Stock Report: Tennessee Football Fall Camp Week 2 Thoughts
A whole lot of thoughts all about Tennessee football after wrapping up their second week of fall camp.
Happy Sunday, y’all.
Let’s dive into which Vols saw their stock rise and which saw their stock fall after two weeks of fall camp.
Stock Up: Running Back Trio
Even at the time of his transfer commitment announcement, Duke transfer Star Thomas’ decision to join Tennessee running backs coach De’Rail Sims' room for the 2025 season felt like a luxury. Tennessee returned both redshirt sophomore DeSean Bishop and redshirt freshman Peyton Lewis. The Vols also had two talented true freshmen joining the room with Oakland’s Daune Morris and Buford’s Justin Baker. Thomas tallied nearly 1,000 yards on the ground as the lead tailback for a Duke team that almost won ten games in Manny Diaz’s first season as their head football coach.
With or without Thomas in the fold, the Vols would have found a way to run the ball effectively this fall. Head football coach Josh Heupel’s teams over the last four seasons have averaged nearly 5.0 YPC on the ground each season with very different rooms and rotations. Last year, Dylan Sampson was the bell cow back. This year, it might be a healthy mixture of Lewis, Bishop, and Thomas – similar to what Vol fans grew accustomed to in 2022 and 2023. However, this is Year 2 for Sims as the team’s running backs coach, and we don’t know for sure he’ll rotate as much as Jerry Mack did in his three seasons on Rocky Top. If Sims follows Mack’s approach in 2025, Tennessee figures to have one of the most underrated and strongest running back rooms in the SEC once again, even with Sampson off to the NFL.
Stock Down: One Starting Quarterback All Season
It’s probably a positive sign that the reporting coming out of Tennessee’s first scrimmage is that Star Thomas looks the part. On the flipside, it’s not a positive sign that coming out of scrimmage No. 1, that neither UCLA transfer quarterback Joey Aguilar nor redshirt freshman Jake Merklinger separated themselves as the favorite to be the team’s starting quarterback when the Vols kick things off against the Orangemen on August 30 inside Mercedes-Benz Stadium in Atlanta at noon EST. With only two weeks remaining before game week prep, I suspect it would be a whole lot better for the passing game if one of Aguilar or Merklinger separated themselves in a big way on Saturday so that one could start building consistent chemistry with the starting wide receivers and tight ends. With so much ambiguity about where things stand in that QB1 battle right now, I’ve never been more confident that we'll see at least two different starting quarterbacks this season for the Vols. With MacIntyre not falling out of the competition this week, too, it doesn’t seem all that crazy to think we might see all three scholarship quarterbacks start a game this season.

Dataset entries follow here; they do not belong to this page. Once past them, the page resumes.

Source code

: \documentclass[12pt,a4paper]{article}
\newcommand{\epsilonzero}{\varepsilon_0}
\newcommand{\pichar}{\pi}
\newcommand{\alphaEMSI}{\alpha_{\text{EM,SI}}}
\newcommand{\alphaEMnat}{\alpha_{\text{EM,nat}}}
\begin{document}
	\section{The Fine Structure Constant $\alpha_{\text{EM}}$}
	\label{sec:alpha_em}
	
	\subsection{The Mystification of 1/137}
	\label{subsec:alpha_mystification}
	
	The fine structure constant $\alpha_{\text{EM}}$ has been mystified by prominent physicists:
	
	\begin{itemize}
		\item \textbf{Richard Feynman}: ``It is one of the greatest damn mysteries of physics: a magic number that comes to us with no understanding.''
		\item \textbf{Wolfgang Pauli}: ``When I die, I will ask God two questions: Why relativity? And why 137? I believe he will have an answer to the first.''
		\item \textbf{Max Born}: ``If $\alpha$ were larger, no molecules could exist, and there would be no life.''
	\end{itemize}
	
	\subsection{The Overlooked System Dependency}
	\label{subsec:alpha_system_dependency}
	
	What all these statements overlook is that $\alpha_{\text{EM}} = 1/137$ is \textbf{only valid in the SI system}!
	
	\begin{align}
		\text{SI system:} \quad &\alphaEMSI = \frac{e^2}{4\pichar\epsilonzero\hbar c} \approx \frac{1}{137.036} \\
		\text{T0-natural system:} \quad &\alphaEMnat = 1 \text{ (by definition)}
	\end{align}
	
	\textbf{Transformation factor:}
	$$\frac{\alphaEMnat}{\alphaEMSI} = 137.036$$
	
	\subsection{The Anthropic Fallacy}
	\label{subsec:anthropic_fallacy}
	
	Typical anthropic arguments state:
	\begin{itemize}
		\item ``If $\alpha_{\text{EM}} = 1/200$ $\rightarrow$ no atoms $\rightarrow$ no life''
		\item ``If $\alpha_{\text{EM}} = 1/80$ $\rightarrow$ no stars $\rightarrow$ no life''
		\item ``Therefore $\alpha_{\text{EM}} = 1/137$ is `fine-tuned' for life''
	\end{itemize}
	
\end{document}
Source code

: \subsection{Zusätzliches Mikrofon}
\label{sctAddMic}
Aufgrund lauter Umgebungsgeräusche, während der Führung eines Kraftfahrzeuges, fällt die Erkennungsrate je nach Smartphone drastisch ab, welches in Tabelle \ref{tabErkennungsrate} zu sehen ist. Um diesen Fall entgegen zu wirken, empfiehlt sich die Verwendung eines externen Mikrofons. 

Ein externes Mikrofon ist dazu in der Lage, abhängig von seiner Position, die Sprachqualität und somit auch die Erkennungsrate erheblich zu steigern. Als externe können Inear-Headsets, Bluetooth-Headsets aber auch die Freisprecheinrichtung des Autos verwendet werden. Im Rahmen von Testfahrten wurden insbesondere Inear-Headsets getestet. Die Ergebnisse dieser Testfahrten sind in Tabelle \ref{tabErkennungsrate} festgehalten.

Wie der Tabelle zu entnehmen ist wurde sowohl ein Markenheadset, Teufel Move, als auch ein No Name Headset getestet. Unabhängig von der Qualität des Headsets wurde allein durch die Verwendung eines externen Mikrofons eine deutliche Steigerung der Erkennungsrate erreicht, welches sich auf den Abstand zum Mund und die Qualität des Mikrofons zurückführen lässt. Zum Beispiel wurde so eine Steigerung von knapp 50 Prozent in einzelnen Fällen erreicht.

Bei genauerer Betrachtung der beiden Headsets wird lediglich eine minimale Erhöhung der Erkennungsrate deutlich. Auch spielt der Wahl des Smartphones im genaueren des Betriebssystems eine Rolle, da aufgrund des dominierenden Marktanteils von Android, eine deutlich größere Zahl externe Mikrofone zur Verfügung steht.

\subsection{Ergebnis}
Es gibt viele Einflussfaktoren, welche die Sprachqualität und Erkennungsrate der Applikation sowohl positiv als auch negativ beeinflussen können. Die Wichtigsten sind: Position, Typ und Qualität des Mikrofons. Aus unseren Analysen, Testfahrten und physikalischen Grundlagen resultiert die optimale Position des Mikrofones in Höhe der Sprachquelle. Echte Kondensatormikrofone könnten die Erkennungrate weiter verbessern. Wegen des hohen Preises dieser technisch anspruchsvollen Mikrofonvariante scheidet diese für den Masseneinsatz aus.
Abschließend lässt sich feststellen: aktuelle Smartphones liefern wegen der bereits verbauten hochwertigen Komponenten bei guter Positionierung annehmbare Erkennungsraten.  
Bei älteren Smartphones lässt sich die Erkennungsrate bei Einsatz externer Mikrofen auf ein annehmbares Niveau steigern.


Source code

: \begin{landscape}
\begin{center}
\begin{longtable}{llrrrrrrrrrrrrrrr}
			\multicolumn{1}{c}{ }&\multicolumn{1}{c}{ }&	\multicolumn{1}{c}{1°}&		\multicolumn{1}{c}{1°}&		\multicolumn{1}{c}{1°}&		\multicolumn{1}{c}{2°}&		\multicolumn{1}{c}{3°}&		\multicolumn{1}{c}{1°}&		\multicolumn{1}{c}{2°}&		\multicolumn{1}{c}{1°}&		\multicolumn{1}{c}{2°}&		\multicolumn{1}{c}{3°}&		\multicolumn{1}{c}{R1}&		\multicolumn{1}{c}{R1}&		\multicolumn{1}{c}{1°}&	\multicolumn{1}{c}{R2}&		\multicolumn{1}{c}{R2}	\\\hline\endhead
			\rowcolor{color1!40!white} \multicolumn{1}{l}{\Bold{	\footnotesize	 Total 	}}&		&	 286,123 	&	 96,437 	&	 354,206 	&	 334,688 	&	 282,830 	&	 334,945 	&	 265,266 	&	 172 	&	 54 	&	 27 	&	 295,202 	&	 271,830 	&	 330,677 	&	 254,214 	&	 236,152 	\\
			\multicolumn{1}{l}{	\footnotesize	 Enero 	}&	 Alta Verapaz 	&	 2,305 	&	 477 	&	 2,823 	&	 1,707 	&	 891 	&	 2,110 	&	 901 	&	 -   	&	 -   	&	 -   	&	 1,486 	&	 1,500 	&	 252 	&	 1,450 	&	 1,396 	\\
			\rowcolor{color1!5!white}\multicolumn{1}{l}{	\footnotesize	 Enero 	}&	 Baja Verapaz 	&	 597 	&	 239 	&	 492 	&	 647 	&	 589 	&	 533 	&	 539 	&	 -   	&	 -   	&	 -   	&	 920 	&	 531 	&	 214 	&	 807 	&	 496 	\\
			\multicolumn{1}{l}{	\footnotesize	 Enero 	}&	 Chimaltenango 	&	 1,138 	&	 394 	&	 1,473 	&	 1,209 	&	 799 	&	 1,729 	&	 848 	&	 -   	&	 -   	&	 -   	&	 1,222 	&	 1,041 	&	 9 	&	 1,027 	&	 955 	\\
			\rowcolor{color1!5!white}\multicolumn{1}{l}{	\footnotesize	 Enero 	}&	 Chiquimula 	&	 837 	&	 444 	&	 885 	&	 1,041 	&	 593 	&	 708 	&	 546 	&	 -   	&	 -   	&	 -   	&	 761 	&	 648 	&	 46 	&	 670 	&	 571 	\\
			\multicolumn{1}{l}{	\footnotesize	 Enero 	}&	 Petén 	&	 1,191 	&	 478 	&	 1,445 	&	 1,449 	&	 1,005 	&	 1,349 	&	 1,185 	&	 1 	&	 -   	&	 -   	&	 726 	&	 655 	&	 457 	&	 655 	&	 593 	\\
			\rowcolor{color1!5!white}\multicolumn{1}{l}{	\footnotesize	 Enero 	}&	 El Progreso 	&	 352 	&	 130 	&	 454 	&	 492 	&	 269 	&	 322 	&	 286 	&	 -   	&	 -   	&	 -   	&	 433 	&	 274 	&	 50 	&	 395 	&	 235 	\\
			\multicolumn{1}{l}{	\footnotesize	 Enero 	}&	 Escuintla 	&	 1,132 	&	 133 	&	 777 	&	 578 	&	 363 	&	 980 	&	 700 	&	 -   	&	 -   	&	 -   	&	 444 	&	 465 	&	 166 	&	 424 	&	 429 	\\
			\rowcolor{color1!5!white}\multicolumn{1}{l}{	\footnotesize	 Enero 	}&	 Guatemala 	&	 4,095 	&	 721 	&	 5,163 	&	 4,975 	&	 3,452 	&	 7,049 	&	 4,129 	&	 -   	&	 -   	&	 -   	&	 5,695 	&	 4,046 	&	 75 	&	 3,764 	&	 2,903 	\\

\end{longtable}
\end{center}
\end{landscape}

Stock Up: Defensive Line Depth
There are a whole lot of ways to waste one’s time on this planet. One of the silliest is worrying about a defensive line in the SEC coached by Rodney Garner, and LEOs coached by Levorn “Chop” Harbin. What is interesting, though, is that clearly 2026 and 2027 should feature a whole lot more high-upside, blue-chip talent in the interior and at strongside defensive end; those potential future greats get to learn behind four fantastic team leaders in Joshua Josephs, Dominic Bailey, Bryson Eason and Jaxon Moi this fall.
I’ve maintained this offseason that 2027 is the year the Vols are in good shape to look a lot like Clemson does in 2025. Last season, the Vols had two defensive linemen who were picked in the first two rounds of the NFL Draft in James Pearce Jr. and Omarr Norman-Lott, respectively. Unless Josephs has a breakout season in the sacks department, it doesn’t seem likely that any of the starting four DLs are taken that high in the 2026 NFL Draft. Still, I suspect all four to grade well each week in PFF, and all four seem ostensibly like fantastic Bridge Guys for the next wave of scary blue-chip talent across the Vols’ defensive line, like Marion Dye, Isaiah Campbell, Ethan Utley, Jordan Ross, Christian Gass, and many more.
It’s going to be fascinating to see how Garner and Harbin blend all the talented young guys with the solid veteran guys this fall. I have questions about how the rotation will ultimately shake out in some areas, but, as I wrote when I started this section, I am not going to spend a whole lot of time worrying about how Garner and Harbin handle too many helpful and intriguing college football defensive linemen.